Document images with source code:
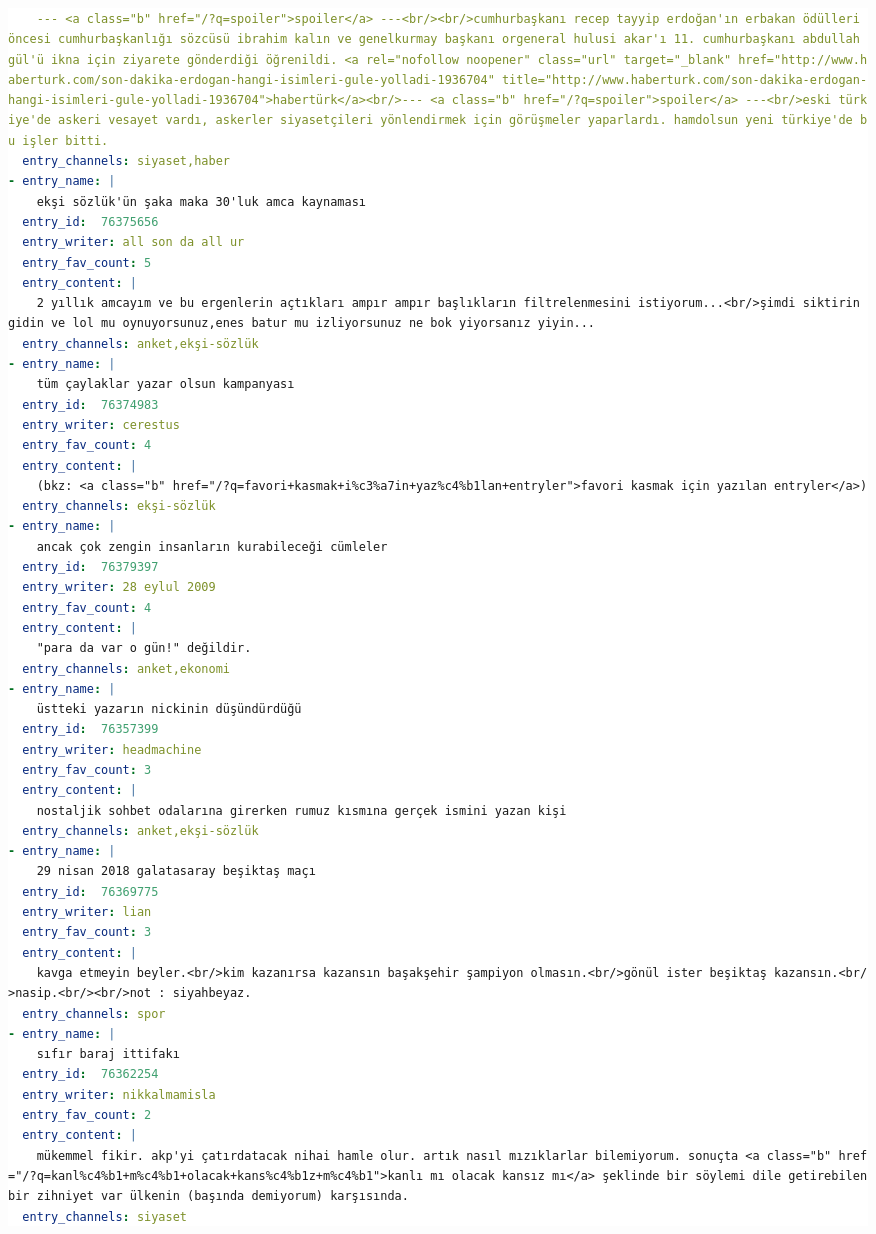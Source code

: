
 ```yaml
    --- <a class="b" href="/?q=spoiler">spoiler</a> ---<br/><br/>cumhurbaşkanı recep tayyip erdoğan'ın erbakan ödülleri öncesi cumhurbaşkanlığı sözcüsü ibrahim kalın ve genelkurmay başkanı orgeneral hulusi akar'ı 11. cumhurbaşkanı abdullah gül'ü ikna için ziyarete gönderdiği öğrenildi. <a rel="nofollow noopener" class="url" target="_blank" href="http://www.haberturk.com/son-dakika-erdogan-hangi-isimleri-gule-yolladi-1936704" title="http://www.haberturk.com/son-dakika-erdogan-hangi-isimleri-gule-yolladi-1936704">habertürk</a><br/>--- <a class="b" href="/?q=spoiler">spoiler</a> ---<br/>eski türkiye'de askeri vesayet vardı, askerler siyasetçileri yönlendirmek için görüşmeler yaparlardı. hamdolsun yeni türkiye'de bu işler bitti.
  entry_channels: siyaset,haber
- entry_name: |
    ekşi sözlük'ün şaka maka 30'luk amca kaynaması
  entry_id:  76375656
  entry_writer: all son da all ur
  entry_fav_count: 5
  entry_content: |
    2 yıllık amcayım ve bu ergenlerin açtıkları ampır ampır başlıkların filtrelenmesini istiyorum...<br/>şimdi siktirin gidin ve lol mu oynuyorsunuz,enes batur mu izliyorsunuz ne bok yiyorsanız yiyin...
  entry_channels: anket,ekşi-sözlük
- entry_name: |
    tüm çaylaklar yazar olsun kampanyası
  entry_id:  76374983
  entry_writer: cerestus
  entry_fav_count: 4
  entry_content: |
    (bkz: <a class="b" href="/?q=favori+kasmak+i%c3%a7in+yaz%c4%b1lan+entryler">favori kasmak için yazılan entryler</a>)
  entry_channels: ekşi-sözlük
- entry_name: |
    ancak çok zengin insanların kurabileceği cümleler
  entry_id:  76379397
  entry_writer: 28 eylul 2009
  entry_fav_count: 4
  entry_content: |
    "para da var o gün!" değildir.
  entry_channels: anket,ekonomi
- entry_name: |
    üstteki yazarın nickinin düşündürdüğü
  entry_id:  76357399
  entry_writer: headmachine
  entry_fav_count: 3
  entry_content: |
    nostaljik sohbet odalarına girerken rumuz kısmına gerçek ismini yazan kişi
  entry_channels: anket,ekşi-sözlük
- entry_name: |
    29 nisan 2018 galatasaray beşiktaş maçı
  entry_id:  76369775
  entry_writer: lian
  entry_fav_count: 3
  entry_content: |
    kavga etmeyin beyler.<br/>kim kazanırsa kazansın başakşehir şampiyon olmasın.<br/>gönül ister beşiktaş kazansın.<br/>nasip.<br/><br/>not : siyahbeyaz.
  entry_channels: spor
- entry_name: |
    sıfır baraj ittifakı
  entry_id:  76362254
  entry_writer: nikkalmamisla
  entry_fav_count: 2
  entry_content: |
    mükemmel fikir. akp'yi çatırdatacak nihai hamle olur. artık nasıl mızıklarlar bilemiyorum. sonuçta <a class="b" href="/?q=kanl%c4%b1+m%c4%b1+olacak+kans%c4%b1z+m%c4%b1">kanlı mı olacak kansız mı</a> şeklinde bir söylemi dile getirebilen bir zihniyet var ülkenin (başında demiyorum) karşısında.
  entry_channels: siyaset
```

**DIRECTIONS FOR THIS TASK**
From the records given above, copy all lines containing "sözlük".

**SOLUTION TO THIS PROBLEM**
    ekşi sözlük'ün şaka maka 30'luk amca kaynaması
  entry_channels: anket,ekşi-sözlük
  entry_channels: ekşi-sözlük
  entry_channels: anket,ekşi-sözlük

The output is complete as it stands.